My point Bernard about stopping down one stop for good measure and not worrying about diffraction is that if your DOF aperture setting or focus point is off a little, it's worse to have parts out of focus with no diffraction rather than having everything you want in focus but with some diffraction.
Which do you think is worse and under what conditions? Are there differences between medium format film that I shoot and D800 digital?
When T/S lenses and DoF stacking are not applicable then yes, you are of course correct that stopping down is a good solution. My tongue in cheek point was just that it hurts to spend a lot on top lenses and not really tap into their resolution potential. But artistic result is of course more important.
Nowadays, my preferred approach is a combination of 2 rows stitching and moderately stopped down image for the foreground that is focused closer than would have been with a single image. Live view is indeed the easiest way to find the optimal focus point both in the foreground and near infinity for the upper image row. The technique can of course be generalized to multiple rows.

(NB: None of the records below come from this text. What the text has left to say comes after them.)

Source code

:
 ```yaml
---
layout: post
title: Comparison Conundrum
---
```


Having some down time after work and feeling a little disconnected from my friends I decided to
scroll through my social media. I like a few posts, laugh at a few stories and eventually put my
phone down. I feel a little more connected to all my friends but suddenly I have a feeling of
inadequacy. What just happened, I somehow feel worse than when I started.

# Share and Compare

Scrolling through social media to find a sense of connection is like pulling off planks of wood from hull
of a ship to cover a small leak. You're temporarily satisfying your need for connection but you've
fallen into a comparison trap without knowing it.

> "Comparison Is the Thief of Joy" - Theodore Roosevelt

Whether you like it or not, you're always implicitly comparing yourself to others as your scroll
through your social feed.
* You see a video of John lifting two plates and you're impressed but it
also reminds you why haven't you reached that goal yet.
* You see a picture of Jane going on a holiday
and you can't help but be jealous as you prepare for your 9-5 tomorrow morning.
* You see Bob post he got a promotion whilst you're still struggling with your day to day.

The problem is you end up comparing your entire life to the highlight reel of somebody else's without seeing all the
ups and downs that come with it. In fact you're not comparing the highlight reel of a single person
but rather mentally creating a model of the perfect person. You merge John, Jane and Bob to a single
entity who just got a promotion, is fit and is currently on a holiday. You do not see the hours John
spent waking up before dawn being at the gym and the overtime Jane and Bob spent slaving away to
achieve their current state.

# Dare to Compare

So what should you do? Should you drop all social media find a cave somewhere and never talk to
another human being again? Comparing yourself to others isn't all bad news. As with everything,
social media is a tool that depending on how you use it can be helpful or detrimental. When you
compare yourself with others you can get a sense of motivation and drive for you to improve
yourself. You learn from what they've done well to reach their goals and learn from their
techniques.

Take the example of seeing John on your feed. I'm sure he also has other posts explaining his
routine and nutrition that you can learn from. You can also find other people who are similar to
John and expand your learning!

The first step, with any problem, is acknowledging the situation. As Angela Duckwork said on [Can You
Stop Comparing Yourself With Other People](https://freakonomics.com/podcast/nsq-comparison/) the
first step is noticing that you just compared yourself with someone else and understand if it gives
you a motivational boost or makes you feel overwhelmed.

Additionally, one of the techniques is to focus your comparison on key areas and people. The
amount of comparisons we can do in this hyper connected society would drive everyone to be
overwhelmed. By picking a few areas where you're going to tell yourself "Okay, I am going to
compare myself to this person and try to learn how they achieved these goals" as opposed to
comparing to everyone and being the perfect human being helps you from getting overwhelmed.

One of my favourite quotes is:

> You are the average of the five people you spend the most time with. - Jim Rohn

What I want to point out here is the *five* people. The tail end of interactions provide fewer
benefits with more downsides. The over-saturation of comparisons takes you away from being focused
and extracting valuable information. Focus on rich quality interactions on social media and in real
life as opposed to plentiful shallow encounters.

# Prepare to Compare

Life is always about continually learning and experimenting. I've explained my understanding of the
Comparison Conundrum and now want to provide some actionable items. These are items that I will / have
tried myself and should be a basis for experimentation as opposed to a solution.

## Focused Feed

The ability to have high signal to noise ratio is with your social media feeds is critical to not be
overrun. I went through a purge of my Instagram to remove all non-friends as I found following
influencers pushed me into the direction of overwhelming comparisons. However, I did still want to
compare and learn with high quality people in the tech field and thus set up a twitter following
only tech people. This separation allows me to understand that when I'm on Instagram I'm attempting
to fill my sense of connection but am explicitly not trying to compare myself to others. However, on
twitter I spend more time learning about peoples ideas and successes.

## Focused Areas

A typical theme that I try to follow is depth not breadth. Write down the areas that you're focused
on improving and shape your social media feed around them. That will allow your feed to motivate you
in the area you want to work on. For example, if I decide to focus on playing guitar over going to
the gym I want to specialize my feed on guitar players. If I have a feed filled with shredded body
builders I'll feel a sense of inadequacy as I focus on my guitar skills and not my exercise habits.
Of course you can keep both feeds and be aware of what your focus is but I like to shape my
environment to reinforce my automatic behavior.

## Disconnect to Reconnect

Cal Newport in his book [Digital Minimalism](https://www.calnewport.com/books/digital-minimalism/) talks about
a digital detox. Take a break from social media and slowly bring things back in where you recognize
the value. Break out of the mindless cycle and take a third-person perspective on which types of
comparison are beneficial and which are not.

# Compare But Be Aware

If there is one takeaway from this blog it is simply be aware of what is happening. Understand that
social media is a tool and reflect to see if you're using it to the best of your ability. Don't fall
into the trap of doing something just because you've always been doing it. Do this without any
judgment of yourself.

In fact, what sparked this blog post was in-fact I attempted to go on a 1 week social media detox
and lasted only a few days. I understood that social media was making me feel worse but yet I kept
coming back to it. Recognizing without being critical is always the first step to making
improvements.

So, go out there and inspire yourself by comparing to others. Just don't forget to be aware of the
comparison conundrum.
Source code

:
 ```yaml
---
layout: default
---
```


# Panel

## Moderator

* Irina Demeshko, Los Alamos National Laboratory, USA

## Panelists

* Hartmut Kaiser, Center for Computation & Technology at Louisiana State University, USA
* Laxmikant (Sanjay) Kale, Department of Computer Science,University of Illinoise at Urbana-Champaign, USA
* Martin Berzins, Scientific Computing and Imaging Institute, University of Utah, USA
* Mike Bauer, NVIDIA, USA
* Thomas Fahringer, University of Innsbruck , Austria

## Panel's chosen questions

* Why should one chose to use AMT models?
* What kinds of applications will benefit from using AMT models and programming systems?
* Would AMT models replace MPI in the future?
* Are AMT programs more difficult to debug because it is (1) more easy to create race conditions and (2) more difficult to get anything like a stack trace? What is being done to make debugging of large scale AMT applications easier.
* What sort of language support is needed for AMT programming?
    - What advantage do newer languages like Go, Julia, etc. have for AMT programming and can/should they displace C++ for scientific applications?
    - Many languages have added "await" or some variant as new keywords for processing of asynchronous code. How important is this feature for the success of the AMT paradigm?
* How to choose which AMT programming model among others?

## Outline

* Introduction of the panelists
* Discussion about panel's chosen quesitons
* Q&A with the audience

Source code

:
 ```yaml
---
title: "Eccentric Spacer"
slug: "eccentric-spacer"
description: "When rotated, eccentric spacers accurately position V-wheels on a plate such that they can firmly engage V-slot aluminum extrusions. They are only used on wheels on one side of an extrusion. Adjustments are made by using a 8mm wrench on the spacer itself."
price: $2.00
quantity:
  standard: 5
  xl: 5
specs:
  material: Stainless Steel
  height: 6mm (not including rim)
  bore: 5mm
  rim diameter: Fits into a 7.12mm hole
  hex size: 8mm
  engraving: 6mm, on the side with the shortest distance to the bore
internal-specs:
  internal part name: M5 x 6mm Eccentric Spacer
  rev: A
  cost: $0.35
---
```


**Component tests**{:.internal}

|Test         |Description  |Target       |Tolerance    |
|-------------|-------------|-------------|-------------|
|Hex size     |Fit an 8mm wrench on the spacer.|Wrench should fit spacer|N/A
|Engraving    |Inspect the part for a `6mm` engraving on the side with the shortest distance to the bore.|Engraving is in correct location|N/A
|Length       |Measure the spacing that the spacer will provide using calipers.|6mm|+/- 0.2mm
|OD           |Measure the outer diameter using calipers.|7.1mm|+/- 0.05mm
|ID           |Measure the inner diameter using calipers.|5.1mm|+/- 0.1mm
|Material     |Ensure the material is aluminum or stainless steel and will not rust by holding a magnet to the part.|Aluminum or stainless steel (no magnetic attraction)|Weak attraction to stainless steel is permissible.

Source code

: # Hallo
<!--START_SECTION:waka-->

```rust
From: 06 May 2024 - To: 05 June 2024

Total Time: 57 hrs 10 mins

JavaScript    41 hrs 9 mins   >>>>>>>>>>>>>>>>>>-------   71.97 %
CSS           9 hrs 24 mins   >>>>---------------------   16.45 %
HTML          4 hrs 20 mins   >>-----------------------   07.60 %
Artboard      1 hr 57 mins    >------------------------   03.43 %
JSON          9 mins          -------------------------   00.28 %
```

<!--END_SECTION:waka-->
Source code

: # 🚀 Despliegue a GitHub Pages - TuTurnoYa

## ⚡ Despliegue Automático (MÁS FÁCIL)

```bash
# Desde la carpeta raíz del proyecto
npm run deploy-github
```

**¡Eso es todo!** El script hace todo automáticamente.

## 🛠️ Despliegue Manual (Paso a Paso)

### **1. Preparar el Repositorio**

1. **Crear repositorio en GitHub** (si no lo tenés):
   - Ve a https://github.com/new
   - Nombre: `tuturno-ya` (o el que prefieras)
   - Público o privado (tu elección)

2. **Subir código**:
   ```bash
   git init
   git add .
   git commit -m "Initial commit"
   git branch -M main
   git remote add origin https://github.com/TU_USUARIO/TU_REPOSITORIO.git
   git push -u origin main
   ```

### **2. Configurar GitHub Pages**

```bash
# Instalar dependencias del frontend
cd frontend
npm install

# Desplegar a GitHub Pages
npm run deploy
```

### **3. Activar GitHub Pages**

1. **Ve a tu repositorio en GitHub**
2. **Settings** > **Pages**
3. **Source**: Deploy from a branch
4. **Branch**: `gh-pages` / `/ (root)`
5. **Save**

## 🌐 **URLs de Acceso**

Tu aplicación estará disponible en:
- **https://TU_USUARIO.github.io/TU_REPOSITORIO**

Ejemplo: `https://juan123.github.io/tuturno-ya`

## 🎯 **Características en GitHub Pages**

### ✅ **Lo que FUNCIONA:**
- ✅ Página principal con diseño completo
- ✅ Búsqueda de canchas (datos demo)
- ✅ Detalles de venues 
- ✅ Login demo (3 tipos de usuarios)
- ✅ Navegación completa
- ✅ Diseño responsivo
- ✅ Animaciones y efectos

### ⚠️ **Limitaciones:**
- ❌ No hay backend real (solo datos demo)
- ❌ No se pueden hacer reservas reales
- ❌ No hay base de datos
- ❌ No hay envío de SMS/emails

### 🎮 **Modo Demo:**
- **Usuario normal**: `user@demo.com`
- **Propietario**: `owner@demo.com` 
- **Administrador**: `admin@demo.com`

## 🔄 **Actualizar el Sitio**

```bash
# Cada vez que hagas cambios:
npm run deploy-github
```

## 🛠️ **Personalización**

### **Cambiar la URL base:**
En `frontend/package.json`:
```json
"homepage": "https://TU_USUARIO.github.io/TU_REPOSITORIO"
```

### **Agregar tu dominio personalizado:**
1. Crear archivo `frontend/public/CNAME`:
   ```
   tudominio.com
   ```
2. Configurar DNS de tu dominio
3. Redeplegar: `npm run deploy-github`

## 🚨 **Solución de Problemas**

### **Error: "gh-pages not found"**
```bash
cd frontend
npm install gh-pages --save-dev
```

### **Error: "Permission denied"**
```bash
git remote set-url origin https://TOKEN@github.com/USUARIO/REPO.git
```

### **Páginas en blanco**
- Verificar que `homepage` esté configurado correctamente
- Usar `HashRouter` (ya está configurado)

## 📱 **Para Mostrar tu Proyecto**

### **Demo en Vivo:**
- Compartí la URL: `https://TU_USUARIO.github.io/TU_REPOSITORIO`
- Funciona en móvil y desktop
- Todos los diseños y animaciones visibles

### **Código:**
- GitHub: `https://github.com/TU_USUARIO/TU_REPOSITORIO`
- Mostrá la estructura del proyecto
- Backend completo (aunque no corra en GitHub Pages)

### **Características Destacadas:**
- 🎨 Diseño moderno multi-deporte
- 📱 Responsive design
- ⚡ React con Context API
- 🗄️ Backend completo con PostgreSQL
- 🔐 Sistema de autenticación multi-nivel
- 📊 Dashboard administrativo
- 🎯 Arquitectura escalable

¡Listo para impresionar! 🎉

I am in the process of writing an article to describe this technique that, as far as I know, I have invented. The image belw was shot with a D800 and the Otus. 2 rows pano, 8 images total.
The key difference btwn film and digital is how easy it is with digital to see that the resolution potential of the lens/sensor was not tapped into.
In the end it depends on the print size you are targeting for a given series of images. If you print at A3, then stopping down with good sharpening is all you'll ever need.